— TASK BRIEF —
The answer should consist of each line from the data below that includes "parse".

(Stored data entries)

____________________

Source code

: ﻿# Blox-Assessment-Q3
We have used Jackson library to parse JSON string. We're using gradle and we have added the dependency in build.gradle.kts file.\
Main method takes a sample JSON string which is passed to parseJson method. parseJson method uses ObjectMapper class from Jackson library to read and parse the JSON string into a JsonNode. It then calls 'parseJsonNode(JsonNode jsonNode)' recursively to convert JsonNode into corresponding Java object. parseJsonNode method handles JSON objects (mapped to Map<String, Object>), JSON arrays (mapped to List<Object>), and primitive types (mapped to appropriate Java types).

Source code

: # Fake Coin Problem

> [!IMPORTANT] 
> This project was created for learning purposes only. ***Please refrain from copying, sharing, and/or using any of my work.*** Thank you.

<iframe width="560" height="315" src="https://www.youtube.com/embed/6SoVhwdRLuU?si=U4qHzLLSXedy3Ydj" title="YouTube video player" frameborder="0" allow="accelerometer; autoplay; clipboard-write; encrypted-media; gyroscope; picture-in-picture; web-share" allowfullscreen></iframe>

____________________

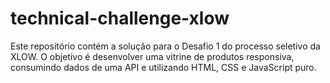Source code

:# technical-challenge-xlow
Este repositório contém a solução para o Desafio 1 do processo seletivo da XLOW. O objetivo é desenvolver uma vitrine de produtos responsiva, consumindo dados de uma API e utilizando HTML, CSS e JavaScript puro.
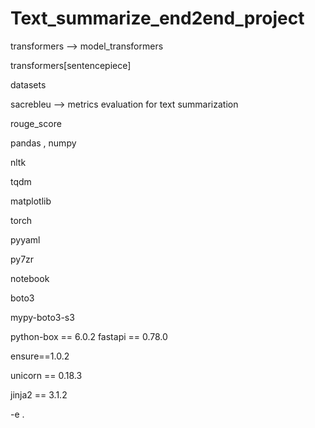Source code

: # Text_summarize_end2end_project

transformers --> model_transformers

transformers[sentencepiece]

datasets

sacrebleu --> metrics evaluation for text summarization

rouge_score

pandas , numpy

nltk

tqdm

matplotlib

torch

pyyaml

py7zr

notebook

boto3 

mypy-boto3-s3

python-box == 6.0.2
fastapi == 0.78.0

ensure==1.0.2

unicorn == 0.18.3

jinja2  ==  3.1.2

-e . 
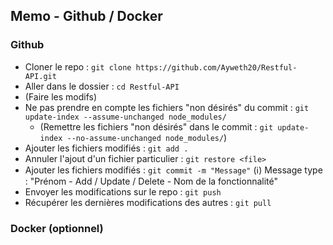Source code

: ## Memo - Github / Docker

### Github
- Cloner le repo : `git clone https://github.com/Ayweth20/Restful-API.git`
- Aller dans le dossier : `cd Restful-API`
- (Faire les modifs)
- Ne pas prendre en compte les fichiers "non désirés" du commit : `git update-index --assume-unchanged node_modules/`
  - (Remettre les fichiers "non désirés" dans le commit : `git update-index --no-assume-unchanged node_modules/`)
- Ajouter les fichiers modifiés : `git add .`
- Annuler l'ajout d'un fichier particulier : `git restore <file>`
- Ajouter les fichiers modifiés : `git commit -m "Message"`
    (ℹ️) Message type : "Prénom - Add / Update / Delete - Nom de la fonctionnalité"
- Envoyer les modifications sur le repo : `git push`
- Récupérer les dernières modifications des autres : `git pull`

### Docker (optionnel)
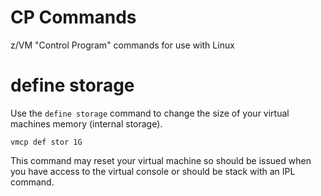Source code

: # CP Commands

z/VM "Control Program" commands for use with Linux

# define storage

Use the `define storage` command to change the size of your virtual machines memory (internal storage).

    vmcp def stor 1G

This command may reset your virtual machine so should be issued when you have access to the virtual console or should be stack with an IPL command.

____________________

— ANSWER TO THIS TASK —
We have used Jackson library to parse JSON string. We're using gradle and we have added the dependency in build.gradle.kts file.\
Main method takes a sample JSON string which is passed to parseJson method. parseJson method uses ObjectMapper class from Jackson library to read and parse the JSON string into a JsonNode. It then calls 'parseJsonNode(JsonNode jsonNode)' recursively to convert JsonNode into corresponding Java object. parseJsonNode method handles JSON objects (mapped to Map<String, Object>), JSON arrays (mapped to List<Object>), and primitive types (mapped to appropriate Java types).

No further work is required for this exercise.